Helga Sets Up A Kingdom In Denali:

Edward gets a note that purports to be from someone from long, long ago and faraway. He got it from a boat floating near the Mendenhall Glacier outside Juneau, the capital of Alaska. He and his wife, Dora, don’t know what to make of it. It can’t be Helga von Wessel, the vamp of all vamps. She got blown up ten years before at Los Alamos or at the Fat Man site where the first atomic bomb was tested.

At first they ignored it while they considered and tried to find a place to send a telegram to Winston Churchill back in London. But the secret, mysterious notes kept on following them wherever they went and at whatever restaurant they appeared at and at whatever hotel they arrived at. There was always a waiter approaching them with a new note. There was always a note sticking in their door with some alluring reference to the past. If it was not Helga — and how could it be? — it must be somebody trying to make them think it was Helga.

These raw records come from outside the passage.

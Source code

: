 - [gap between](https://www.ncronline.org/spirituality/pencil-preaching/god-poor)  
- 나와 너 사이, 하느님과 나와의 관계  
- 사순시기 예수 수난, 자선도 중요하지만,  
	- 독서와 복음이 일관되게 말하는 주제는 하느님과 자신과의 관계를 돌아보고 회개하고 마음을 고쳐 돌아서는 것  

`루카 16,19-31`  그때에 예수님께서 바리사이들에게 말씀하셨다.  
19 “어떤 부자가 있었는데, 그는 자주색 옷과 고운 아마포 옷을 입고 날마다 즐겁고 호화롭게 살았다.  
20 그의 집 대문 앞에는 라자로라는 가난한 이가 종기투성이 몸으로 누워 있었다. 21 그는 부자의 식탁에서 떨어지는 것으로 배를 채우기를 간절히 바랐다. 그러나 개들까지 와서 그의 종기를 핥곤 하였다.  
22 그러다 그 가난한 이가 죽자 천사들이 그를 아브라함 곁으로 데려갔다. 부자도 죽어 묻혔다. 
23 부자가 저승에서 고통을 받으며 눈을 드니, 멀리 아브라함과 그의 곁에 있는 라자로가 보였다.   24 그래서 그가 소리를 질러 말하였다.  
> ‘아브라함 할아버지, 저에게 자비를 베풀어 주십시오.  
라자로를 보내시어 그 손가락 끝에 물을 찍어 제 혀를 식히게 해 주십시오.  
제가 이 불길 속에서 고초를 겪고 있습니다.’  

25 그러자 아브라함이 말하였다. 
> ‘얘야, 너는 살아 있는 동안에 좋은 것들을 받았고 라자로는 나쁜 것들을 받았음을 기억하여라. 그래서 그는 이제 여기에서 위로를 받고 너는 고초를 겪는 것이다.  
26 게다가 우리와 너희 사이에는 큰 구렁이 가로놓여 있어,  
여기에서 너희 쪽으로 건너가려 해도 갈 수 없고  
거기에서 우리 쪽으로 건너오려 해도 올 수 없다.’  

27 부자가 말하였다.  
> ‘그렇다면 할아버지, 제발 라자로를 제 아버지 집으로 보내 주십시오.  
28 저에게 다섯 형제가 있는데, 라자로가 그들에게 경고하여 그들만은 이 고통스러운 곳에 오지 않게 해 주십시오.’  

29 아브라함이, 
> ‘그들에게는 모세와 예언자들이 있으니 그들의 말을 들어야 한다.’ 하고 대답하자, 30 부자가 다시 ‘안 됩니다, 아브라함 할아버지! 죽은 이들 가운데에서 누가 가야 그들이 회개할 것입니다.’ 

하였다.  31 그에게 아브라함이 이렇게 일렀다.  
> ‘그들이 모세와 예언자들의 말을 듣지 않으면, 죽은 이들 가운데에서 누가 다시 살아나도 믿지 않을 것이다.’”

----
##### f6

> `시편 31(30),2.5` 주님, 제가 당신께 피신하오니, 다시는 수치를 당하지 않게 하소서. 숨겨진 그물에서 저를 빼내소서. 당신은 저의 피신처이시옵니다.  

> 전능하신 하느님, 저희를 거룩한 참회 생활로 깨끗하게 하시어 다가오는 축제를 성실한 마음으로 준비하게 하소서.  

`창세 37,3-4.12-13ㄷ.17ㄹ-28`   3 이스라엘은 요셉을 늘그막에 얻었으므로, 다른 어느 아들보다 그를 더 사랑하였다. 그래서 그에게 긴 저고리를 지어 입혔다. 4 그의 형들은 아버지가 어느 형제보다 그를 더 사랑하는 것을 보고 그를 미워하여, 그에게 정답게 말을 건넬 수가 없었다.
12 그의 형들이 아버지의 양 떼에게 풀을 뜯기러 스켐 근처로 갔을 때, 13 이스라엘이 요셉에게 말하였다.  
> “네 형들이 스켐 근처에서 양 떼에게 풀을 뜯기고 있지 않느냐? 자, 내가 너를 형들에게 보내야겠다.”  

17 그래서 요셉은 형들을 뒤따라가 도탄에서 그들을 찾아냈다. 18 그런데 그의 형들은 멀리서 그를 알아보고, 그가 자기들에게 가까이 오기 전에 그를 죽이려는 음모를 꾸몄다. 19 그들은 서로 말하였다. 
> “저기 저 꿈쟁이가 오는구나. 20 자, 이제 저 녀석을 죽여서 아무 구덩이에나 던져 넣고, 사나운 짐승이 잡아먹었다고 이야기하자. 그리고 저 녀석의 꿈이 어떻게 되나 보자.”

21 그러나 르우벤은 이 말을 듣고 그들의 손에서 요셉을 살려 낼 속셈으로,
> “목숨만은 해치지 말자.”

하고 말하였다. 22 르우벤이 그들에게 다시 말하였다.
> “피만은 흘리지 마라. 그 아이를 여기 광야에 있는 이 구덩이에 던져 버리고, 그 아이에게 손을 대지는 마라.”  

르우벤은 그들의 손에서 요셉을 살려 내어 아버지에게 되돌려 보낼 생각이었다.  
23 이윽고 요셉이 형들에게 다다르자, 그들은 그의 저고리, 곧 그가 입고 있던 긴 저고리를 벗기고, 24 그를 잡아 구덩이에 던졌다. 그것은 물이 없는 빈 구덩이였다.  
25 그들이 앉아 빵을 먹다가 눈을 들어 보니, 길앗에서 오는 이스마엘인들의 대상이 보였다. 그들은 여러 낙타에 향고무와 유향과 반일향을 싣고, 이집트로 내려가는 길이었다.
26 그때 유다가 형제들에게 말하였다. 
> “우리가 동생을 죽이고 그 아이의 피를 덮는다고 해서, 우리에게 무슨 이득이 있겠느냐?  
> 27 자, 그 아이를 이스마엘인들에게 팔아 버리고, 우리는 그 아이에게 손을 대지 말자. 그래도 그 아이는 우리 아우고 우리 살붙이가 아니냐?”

They sign up for a land extension to the cruise. That way they could go ashore in Alaska to meet with this troublemaker who was dealing with the Russians and who was the cause of their visit to Alaska to begin with. When they were visiting the most Russian city in Alaska called Sitka and were stopping by a Russian Orthodox Church at the pier, they got a note that told them where to go once ashore.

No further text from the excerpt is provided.